§ **What the exercise asks**:
Search the entries below for the word "şivesiyle", then copy each line in which it is found.

(Entries taken from a collection)
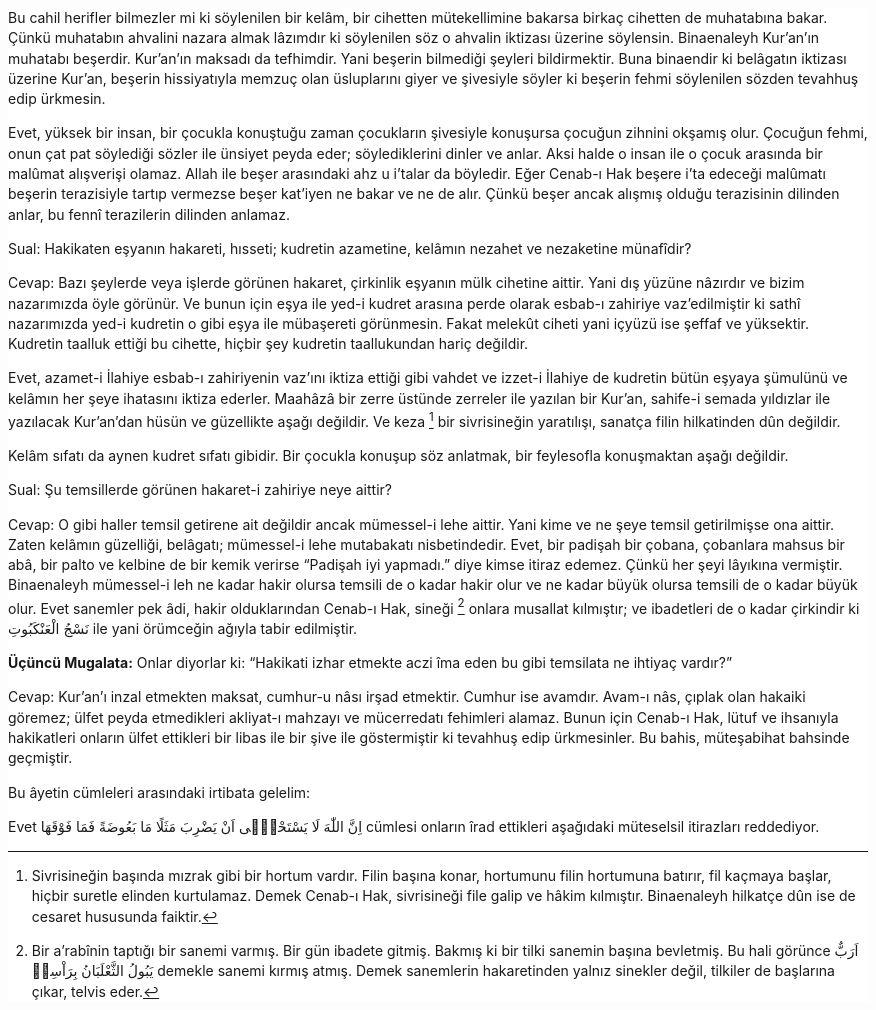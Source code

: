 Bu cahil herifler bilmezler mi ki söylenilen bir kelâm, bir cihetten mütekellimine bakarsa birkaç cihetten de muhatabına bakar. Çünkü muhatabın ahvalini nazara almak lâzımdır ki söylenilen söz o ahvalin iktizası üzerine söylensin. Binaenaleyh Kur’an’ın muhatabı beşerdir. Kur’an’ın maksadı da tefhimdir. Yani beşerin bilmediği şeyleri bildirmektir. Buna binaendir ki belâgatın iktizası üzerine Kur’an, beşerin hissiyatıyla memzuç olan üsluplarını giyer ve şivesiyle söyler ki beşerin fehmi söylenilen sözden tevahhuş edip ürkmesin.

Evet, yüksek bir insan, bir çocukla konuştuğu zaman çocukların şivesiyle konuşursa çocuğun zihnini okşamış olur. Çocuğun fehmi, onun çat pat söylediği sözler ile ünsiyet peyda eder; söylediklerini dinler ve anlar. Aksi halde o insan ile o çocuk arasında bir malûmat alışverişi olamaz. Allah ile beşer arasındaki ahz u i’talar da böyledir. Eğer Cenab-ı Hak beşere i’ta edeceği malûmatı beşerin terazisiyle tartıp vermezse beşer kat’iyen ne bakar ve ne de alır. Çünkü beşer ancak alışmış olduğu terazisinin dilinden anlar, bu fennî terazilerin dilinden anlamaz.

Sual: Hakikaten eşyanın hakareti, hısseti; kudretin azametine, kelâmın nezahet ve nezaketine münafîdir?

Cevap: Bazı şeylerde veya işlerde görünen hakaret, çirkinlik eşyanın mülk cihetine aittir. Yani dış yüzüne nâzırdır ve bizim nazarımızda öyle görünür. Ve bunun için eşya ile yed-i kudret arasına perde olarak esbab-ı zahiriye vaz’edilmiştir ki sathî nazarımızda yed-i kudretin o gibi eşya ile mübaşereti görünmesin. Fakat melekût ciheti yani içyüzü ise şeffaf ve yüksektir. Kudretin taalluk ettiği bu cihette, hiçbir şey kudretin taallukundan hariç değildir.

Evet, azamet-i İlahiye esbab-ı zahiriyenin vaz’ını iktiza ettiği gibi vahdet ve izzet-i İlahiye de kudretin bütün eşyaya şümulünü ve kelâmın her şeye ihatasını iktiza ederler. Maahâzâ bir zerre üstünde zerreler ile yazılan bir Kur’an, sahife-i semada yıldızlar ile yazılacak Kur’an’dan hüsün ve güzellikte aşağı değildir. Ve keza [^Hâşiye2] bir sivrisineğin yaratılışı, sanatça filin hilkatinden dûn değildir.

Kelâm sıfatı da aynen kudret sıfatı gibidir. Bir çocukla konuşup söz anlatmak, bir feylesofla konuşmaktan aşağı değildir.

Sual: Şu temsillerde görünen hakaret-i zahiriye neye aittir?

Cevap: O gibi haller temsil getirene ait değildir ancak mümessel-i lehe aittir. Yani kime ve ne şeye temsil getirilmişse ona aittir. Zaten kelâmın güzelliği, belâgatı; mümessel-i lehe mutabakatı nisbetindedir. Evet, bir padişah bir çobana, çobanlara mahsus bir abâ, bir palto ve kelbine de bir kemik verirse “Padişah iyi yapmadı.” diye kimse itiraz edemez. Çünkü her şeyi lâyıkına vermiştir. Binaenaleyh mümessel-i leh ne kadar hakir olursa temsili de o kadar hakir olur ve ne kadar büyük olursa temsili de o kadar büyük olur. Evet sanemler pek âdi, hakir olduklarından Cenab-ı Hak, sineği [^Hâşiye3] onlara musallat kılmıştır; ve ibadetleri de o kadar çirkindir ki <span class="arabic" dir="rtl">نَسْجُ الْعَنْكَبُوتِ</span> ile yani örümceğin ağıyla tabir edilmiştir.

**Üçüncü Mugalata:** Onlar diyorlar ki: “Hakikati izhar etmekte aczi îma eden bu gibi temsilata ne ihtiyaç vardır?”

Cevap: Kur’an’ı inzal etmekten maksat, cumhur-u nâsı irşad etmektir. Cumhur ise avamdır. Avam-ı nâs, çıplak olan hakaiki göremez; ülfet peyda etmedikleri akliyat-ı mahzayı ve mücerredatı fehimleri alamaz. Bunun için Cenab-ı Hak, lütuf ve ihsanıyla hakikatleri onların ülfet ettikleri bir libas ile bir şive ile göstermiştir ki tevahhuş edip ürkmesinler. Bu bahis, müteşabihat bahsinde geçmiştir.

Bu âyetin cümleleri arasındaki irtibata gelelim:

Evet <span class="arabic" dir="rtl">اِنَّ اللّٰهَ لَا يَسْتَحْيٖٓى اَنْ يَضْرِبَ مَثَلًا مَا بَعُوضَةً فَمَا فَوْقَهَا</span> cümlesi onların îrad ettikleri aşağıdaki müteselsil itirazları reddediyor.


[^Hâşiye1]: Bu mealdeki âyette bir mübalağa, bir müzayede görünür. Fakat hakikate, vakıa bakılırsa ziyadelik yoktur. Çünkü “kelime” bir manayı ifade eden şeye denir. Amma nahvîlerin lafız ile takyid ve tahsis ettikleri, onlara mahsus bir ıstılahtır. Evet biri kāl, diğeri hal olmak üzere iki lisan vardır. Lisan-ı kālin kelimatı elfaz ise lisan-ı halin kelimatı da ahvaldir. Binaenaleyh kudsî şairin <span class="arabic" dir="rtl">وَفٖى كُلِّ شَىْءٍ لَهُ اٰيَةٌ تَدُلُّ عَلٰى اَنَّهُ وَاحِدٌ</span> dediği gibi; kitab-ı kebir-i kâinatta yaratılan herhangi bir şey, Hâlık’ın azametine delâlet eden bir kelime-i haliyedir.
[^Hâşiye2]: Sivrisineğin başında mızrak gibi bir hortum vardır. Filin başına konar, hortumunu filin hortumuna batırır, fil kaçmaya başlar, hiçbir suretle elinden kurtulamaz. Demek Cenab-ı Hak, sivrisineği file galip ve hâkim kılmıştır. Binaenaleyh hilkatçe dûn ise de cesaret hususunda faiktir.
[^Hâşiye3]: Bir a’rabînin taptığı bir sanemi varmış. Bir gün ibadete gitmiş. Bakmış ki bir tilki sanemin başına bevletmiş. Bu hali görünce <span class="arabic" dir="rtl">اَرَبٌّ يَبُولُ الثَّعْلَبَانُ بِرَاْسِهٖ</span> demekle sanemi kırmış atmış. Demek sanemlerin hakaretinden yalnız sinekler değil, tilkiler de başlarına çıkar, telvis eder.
==
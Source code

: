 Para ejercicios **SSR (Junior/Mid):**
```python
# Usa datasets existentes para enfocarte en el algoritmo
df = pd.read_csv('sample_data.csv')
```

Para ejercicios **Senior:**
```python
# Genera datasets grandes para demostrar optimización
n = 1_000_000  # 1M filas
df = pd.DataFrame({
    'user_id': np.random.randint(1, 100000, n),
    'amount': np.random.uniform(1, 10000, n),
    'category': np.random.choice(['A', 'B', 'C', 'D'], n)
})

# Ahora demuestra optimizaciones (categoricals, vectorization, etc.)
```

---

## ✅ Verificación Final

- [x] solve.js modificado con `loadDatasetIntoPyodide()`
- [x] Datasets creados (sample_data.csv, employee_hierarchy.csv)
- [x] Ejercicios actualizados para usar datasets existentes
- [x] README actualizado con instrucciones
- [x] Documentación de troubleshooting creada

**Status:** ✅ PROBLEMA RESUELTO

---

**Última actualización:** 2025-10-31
* * *
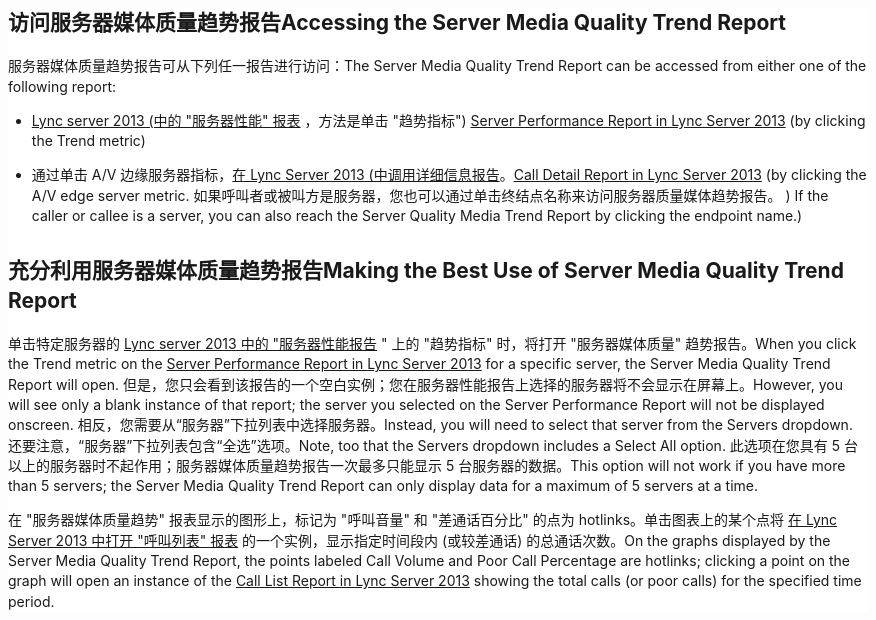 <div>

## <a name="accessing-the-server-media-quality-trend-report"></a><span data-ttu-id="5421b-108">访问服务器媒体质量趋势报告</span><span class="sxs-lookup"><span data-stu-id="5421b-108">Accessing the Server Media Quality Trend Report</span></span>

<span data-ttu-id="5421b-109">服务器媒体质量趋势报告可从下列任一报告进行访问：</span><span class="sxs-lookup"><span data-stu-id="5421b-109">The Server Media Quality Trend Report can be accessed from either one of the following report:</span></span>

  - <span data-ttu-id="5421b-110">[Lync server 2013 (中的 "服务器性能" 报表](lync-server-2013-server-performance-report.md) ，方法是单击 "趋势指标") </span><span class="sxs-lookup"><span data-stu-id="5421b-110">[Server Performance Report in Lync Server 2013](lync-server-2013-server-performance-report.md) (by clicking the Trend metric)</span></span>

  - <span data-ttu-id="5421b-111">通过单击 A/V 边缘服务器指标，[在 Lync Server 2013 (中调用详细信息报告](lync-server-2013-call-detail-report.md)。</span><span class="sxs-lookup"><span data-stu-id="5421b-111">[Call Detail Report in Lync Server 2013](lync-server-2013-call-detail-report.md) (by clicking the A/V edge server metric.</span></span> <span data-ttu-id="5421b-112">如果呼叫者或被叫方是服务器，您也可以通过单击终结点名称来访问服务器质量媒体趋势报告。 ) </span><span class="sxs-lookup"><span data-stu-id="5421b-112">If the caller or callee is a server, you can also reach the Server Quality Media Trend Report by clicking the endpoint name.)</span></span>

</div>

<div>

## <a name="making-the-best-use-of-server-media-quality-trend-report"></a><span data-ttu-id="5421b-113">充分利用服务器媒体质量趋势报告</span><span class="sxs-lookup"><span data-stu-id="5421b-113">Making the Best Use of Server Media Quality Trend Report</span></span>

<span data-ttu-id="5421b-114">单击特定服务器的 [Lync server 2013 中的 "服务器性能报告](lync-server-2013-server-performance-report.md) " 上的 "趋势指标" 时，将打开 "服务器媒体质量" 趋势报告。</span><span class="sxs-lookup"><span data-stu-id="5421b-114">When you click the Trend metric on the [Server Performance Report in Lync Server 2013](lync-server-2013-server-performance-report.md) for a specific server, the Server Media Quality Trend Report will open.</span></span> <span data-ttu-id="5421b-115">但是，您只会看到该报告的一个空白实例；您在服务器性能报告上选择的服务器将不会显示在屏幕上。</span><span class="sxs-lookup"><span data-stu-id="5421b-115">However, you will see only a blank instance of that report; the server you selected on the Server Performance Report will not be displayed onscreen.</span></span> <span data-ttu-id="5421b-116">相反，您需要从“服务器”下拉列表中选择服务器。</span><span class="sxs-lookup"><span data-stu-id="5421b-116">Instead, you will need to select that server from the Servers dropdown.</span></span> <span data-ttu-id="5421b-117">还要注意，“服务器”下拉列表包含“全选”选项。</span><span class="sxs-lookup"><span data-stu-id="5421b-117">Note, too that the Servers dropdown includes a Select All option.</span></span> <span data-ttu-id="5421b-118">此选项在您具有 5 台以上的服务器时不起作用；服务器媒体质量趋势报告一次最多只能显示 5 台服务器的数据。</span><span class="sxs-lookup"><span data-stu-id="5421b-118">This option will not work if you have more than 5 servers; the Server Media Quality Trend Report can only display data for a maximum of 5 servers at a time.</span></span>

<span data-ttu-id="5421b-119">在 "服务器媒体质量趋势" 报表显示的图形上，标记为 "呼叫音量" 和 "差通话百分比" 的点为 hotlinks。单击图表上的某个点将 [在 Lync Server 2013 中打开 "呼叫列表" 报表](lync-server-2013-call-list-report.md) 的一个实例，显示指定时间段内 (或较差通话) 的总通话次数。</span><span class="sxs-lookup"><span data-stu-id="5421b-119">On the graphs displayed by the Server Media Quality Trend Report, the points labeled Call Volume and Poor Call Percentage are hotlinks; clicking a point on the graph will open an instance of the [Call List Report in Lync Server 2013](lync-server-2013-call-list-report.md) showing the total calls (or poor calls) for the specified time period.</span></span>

§ **Completed exercise**:
: Bu cahil herifler bilmezler mi ki söylenilen bir kelâm, bir cihetten mütekellimine bakarsa birkaç cihetten de muhatabına bakar. Çünkü muhatabın ahvalini nazara almak lâzımdır ki söylenilen söz o ahvalin iktizası üzerine söylensin. Binaenaleyh Kur’an’ın muhatabı beşerdir. Kur’an’ın maksadı da tefhimdir. Yani beşerin bilmediği şeyleri bildirmektir. Buna binaendir ki belâgatın iktizası üzerine Kur’an, beşerin hissiyatıyla memzuç olan üsluplarını giyer ve şivesiyle söyler ki beşerin fehmi söylenilen sözden tevahhuş edip ürkmesin.
Evet, yüksek bir insan, bir çocukla konuştuğu zaman çocukların şivesiyle konuşursa çocuğun zihnini okşamış olur. Çocuğun fehmi, onun çat pat söylediği sözler ile ünsiyet peyda eder; söylediklerini dinler ve anlar. Aksi halde o insan ile o çocuk arasında bir malûmat alışverişi olamaz. Allah ile beşer arasındaki ahz u i’talar da böyledir. Eğer Cenab-ı Hak beşere i’ta edeceği malûmatı beşerin terazisiyle tartıp vermezse beşer kat’iyen ne bakar ve ne de alır. Çünkü beşer ancak alışmış olduğu terazisinin dilinden anlar, bu fennî terazilerin dilinden anlamaz.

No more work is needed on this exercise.